Coaches are agents of change, helping clients get from where they are to where they want to go. One of the many ways they do this is through visioning—a clear, mental picture of the future. This “ideal future” is more than a dream; it’s a reality that does not yet exist. Because visions can easily fade or die, a coach’s role is “holding” the vision for the client as he or she moves toward it.
While visioning is always an important component of coaching, it is even more so in the early stages of the coaching relationship. Without it, clients become stuck. A vision draws the client forward and allows him or her to identify and take practical, strategic steps to reach their goal.
Asking Powerful Questions
Powerful questions that foster visioning include:
- What will make your life more fulfilling?
- What intentional choices can you make to move toward your ideal future?
- How will you be different if you achieve your goal?
- What will it mean for you and your loved ones?
- What will your day-to-day life look like when you are living out your vision?
- How will you feel? Act? Think?
Questions like these help clients see beyond the present, move out of their comfort zone, and see opportunities and potential. A coach can also use a positive approach to visioning with such questions as:
- If you woke up one day and solved your problem, what would be different?
- If you had all the money and time you needed to pursue your dreams, and no problems or obstacles blocked your path, what would you do?
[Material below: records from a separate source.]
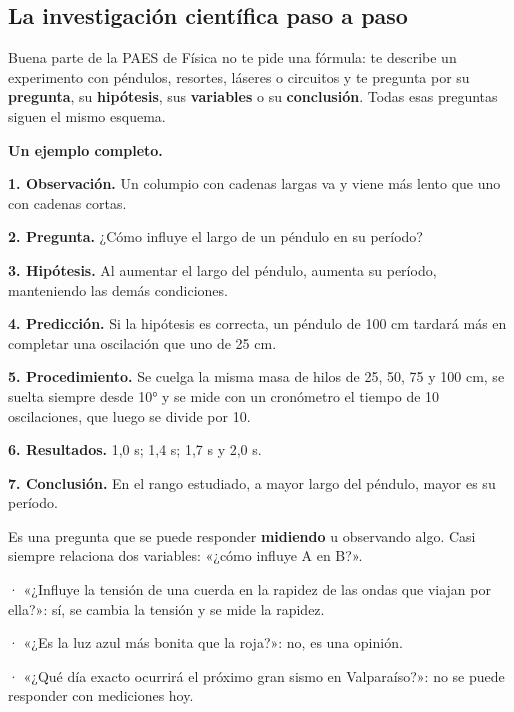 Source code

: \subsection{La investigación científica paso a paso}
Buena parte de la PAES de Física no te pide una fórmula: te describe un experimento con péndulos, resortes, láseres o circuitos y te pregunta por su \textbf{pregunta}, su \textbf{hipótesis}, sus \textbf{variables} o su \textbf{conclusión}. Todas esas preguntas siguen el mismo esquema.

  

\textbf{Un ejemplo completo.}

 

\textbf{1. Observación.} Un columpio con cadenas largas va y viene más lento que uno con cadenas cortas.

 

\textbf{2. Pregunta.} ¿Cómo influye el largo de un péndulo en su período?

 

\textbf{3. Hipótesis.} Al aumentar el largo del péndulo, aumenta su período, manteniendo las demás condiciones.

 

\textbf{4. Predicción.} Si la hipótesis es correcta, un péndulo de 100 cm tardará más en completar una oscilación que uno de 25 cm.

 

\textbf{5. Procedimiento.} Se cuelga la misma masa de hilos de 25, 50, 75 y 100 cm, se suelta siempre desde 10° y se mide con un cronómetro el tiempo de 10 oscilaciones, que luego se divide por 10.

 

\textbf{6. Resultados.} 1,0 s; 1,4 s; 1,7 s y 2,0 s.

 

\textbf{7. Conclusión.} En el rango estudiado, a mayor largo del péndulo, mayor es su período.

  
\begin{clave} Es una pregunta que se puede responder \textbf{midiendo} u observando algo. Casi siempre relaciona dos variables: «¿cómo influye A en B?».\end{clave}
 
\begin{clave}[{¿Investigable o no?}] · «¿Influye la tensión de una cuerda en la rapidez de las ondas que viajan por ella?»: sí, se cambia la tensión y se mide la rapidez.\par · «¿Es la luz azul más bonita que la roja?»: no, es una opinión.\par · «¿Qué día exacto ocurrirá el próximo gran sismo en Valparaíso?»: no se puede responder con mediciones hoy.\end{clave}
 
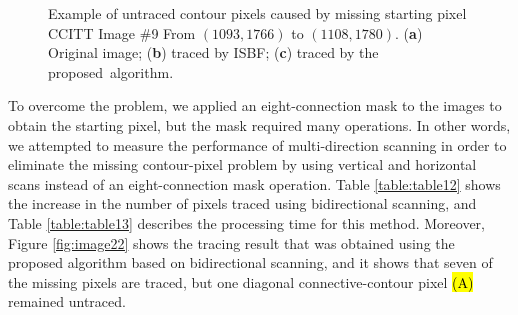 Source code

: \documentclass[sensors,article,accept,moreauthors,pdftex,10pt,a4paper]{mdpi}
\begin{document}
\begin{figure}[H]
	\centering
	 
	\caption{Example of untraced contour pixels caused by missing starting pixel CCITT Image \#9 From $(1093, 1766)$ to $(1108, 1780)$. (\textbf{a}) Original image; (\textbf{b}) traced by ISBF; (\textbf{c}) traced by the proposed~algorithm.}
	\label{fig:image21}
\end{figure}

To overcome the problem, we applied an eight-connection mask to the images to obtain the starting pixel, but the mask required many operations. In other words, we attempted to measure the performance of multi-direction scanning in order to eliminate the missing contour-pixel problem by using vertical and horizontal scans instead of an eight-connection mask operation. Table \ref{table:table12} shows the increase in the number of pixels traced using bidirectional scanning, and Table \ref{table:table13} describes the processing time for this method. Moreover, Figure \ref{fig:image22} shows the tracing result that was obtained using the proposed algorithm based on bidirectional scanning, and it shows that seven of the missing pixels are traced, but one diagonal connective-contour pixel \hl{(A)} remained untraced. 
\end{document}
This approach helps people to get a clear picture of what life would be like if they achieved their goal or lived out their vision.
Examining Potential Regrets
Still another approach to visioning examines regrets, allowing people to consider the cost of not living out their “ideal.” Questions using this approach might look like these:
- What would life or the future be like if you fail to reach your goal?
- What price will you pay for NOT taking this step?
- If you choose not to move toward your vision, what will your life look like in one year? Five?
- If you came to the end of your life and never realized this dream, how would you feel?
Questions that help people realize potential regrets, sometimes gives them the internal motivation they need to move ahead.
Sometimes, when clients feel stuck and unable to move forward, a coach invites them to act “as-if” the desired change has already happened, visualizing their lives in this imagined future. As clients imagine the possibilities and reflect on their preferred future, they often see clearly what they need to do to make it happen.
Visioning questions like these can help your clients discern where God is leading them, sort their thoughts, and set clear goals for the future.
As a coach, you play a significant role in your clients’ lives, helping them bridge the gap from where they are now to where God would have them be by asking powerful questions and supporting them as they take specific steps toward their God-ordained future.
How can you help your clients clarify and realize their vision?